### EXERCISE
Check each line of the records below and collect those holding "that".
==========
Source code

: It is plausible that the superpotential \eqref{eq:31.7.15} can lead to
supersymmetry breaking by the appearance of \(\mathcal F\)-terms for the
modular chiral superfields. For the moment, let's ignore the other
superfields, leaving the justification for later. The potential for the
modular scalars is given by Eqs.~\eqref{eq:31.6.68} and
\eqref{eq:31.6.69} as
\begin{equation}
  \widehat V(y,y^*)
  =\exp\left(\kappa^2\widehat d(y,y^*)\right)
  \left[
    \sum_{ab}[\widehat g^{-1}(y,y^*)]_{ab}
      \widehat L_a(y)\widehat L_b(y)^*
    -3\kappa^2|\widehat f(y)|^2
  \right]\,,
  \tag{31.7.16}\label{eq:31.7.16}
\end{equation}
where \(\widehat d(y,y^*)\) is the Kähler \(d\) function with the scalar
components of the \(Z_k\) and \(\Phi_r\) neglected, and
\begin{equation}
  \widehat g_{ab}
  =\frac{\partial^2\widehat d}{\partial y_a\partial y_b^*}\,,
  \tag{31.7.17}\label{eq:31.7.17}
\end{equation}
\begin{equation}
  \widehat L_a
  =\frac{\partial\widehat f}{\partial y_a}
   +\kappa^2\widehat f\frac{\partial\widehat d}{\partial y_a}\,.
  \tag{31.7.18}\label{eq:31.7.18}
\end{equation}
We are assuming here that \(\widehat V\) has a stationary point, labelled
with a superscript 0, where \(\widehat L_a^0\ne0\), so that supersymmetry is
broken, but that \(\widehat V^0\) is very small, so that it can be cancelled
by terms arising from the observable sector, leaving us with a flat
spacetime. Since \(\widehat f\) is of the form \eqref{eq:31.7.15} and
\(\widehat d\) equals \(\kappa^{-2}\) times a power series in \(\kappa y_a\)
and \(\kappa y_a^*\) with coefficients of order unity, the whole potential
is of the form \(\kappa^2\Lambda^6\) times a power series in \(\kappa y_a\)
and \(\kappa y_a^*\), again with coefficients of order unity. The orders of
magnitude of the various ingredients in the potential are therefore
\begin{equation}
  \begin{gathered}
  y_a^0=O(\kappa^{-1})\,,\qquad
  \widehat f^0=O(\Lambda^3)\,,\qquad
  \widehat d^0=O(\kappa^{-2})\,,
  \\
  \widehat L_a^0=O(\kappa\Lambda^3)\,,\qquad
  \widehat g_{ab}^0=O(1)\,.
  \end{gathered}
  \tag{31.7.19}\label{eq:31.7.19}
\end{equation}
==========
### SOLUTION FOR THIS TASK
: It is plausible that the superpotential \eqref{eq:31.7.15} can lead to
We are assuming here that \(\widehat V\) has a stationary point, labelled
with a superscript 0, where \(\widehat L_a^0\ne0\), so that supersymmetry is
broken, but that \(\widehat V^0\) is very small, so that it can be cancelled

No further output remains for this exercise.